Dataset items
####

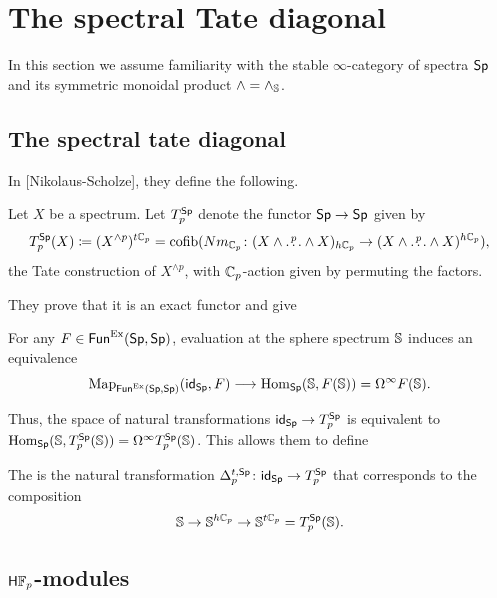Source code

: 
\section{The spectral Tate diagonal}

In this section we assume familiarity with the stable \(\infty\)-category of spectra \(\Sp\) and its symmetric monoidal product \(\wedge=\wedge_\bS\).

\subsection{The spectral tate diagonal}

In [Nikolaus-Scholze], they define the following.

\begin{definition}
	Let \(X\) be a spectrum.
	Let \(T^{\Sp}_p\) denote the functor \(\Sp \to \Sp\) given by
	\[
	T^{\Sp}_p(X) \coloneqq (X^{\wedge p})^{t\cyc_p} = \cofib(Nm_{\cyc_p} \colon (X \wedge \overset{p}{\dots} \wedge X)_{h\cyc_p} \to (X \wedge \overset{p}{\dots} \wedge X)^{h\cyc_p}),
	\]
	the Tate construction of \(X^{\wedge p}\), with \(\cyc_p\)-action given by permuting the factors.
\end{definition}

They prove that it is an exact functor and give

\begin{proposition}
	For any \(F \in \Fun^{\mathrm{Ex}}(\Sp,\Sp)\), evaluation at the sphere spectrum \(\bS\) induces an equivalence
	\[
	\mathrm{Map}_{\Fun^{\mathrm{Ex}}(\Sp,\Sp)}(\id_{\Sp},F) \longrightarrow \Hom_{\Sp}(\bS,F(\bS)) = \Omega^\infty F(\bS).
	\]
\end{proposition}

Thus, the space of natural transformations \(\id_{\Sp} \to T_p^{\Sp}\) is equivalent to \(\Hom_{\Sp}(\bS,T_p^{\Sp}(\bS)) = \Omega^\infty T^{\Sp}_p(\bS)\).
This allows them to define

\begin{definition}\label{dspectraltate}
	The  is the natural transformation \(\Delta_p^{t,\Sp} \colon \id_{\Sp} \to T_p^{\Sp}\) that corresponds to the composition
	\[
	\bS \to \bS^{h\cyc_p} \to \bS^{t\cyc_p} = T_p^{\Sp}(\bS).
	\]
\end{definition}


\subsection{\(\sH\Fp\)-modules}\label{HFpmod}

####

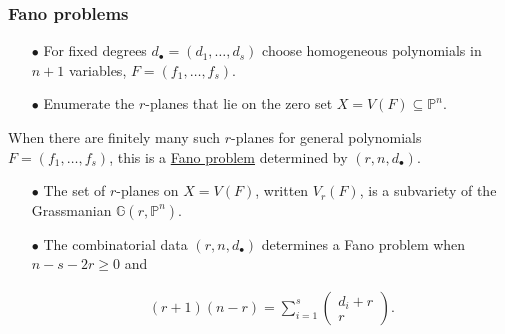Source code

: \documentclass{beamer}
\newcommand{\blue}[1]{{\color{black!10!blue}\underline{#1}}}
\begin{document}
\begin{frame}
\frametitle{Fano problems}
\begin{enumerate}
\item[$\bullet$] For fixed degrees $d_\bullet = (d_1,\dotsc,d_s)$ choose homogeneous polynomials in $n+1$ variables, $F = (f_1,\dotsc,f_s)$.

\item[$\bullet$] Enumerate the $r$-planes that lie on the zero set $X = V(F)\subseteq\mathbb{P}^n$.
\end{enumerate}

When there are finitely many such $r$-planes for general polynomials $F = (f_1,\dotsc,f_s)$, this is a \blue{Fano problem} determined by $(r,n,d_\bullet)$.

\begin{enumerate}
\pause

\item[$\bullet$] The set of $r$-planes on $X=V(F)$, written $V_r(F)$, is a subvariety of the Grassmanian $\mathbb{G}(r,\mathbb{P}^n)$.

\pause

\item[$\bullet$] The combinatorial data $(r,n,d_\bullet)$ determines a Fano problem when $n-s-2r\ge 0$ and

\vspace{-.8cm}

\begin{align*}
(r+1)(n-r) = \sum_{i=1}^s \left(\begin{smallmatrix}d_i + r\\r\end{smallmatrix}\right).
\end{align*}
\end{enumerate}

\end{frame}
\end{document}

####

Determine how many lines in the preceding records include the word "planes". The answer is that number alone.

3